About this task -
Exactly as they appear, reproduce the lines from the one holding "[每个数据科学家都应该知道的三个 R 语言库（即使你使用" through the last line of the material below.

Information given -
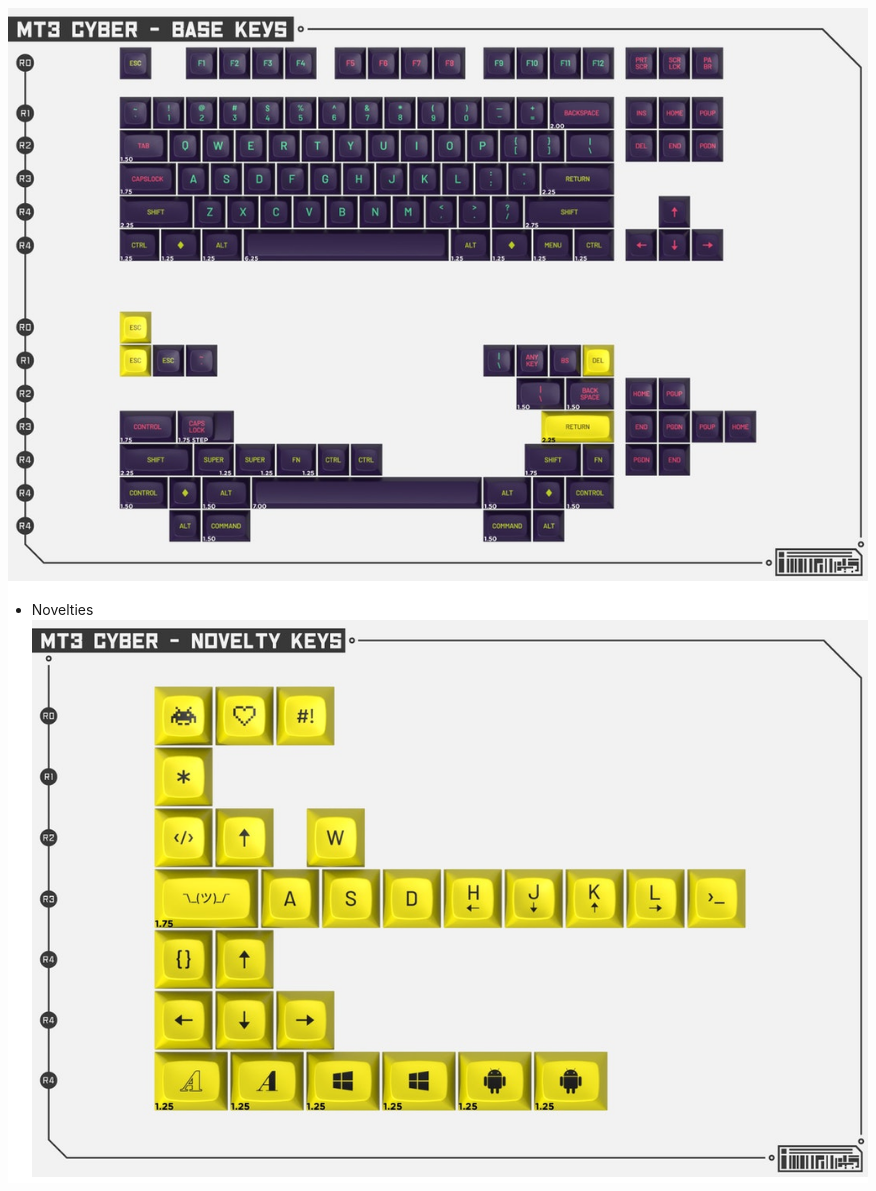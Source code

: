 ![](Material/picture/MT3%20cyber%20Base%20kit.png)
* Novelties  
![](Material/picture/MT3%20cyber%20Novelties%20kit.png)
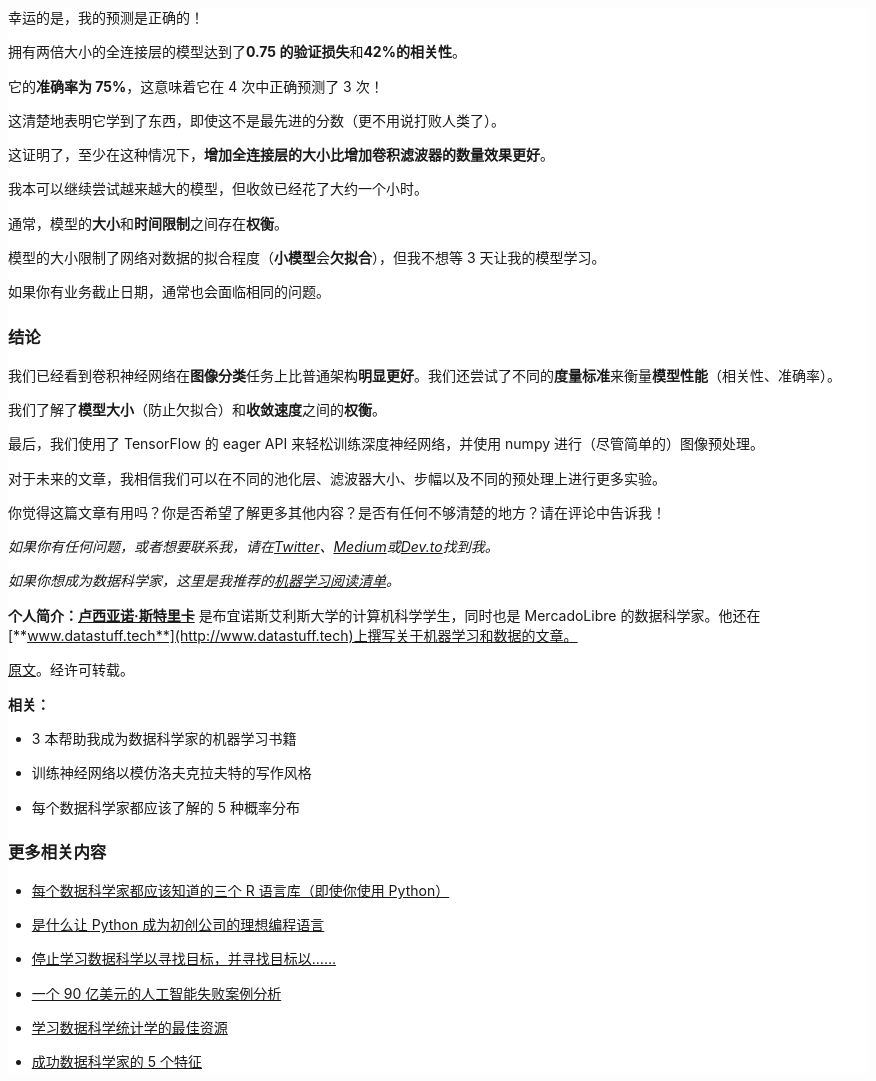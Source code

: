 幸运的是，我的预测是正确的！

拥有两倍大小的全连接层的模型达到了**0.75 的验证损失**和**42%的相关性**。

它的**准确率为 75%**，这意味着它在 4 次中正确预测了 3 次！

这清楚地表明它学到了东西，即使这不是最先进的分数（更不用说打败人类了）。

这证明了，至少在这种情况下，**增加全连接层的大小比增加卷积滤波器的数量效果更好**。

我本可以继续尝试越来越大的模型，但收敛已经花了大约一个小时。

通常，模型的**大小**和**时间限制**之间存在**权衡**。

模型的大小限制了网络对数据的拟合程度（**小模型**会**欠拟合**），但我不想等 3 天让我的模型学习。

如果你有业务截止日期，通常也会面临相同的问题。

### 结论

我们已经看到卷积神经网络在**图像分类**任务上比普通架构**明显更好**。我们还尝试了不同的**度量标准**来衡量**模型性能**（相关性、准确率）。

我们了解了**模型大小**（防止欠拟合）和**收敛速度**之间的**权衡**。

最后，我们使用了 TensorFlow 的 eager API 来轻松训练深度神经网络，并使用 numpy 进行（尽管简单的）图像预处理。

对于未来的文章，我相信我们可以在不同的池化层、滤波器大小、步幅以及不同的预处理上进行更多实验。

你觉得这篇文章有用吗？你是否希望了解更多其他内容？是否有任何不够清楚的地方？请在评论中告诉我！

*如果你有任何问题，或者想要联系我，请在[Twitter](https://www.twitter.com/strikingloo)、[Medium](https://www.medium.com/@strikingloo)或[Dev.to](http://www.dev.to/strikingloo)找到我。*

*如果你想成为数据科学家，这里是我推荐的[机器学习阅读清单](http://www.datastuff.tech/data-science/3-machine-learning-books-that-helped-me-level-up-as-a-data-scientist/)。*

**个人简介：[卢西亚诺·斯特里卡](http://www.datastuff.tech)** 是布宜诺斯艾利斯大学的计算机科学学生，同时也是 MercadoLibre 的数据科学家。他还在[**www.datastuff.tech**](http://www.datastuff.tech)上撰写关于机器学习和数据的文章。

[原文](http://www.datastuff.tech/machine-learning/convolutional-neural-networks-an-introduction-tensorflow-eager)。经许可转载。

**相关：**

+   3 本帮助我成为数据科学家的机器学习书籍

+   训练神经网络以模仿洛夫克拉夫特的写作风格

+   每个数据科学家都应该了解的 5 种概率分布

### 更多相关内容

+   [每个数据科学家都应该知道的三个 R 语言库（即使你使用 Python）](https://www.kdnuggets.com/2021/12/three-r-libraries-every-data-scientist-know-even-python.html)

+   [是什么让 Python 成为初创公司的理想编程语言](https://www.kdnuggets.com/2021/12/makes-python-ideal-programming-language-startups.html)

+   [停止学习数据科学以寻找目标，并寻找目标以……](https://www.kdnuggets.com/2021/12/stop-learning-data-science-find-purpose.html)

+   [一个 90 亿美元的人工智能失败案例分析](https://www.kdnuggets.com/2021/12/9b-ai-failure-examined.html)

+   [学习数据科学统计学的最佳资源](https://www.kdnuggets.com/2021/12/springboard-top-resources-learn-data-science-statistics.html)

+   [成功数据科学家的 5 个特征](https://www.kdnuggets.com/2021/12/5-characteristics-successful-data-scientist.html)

Result of the exercise -
+   [每个数据科学家都应该知道的三个 R 语言库（即使你使用 Python）](https://www.kdnuggets.com/2021/12/three-r-libraries-every-data-scientist-know-even-python.html)

+   [是什么让 Python 成为初创公司的理想编程语言](https://www.kdnuggets.com/2021/12/makes-python-ideal-programming-language-startups.html)

+   [停止学习数据科学以寻找目标，并寻找目标以……](https://www.kdnuggets.com/2021/12/stop-learning-data-science-find-purpose.html)

+   [一个 90 亿美元的人工智能失败案例分析](https://www.kdnuggets.com/2021/12/9b-ai-failure-examined.html)

+   [学习数据科学统计学的最佳资源](https://www.kdnuggets.com/2021/12/springboard-top-resources-learn-data-science-statistics.html)

+   [成功数据科学家的 5 个特征](https://www.kdnuggets.com/2021/12/5-characteristics-successful-data-scientist.html)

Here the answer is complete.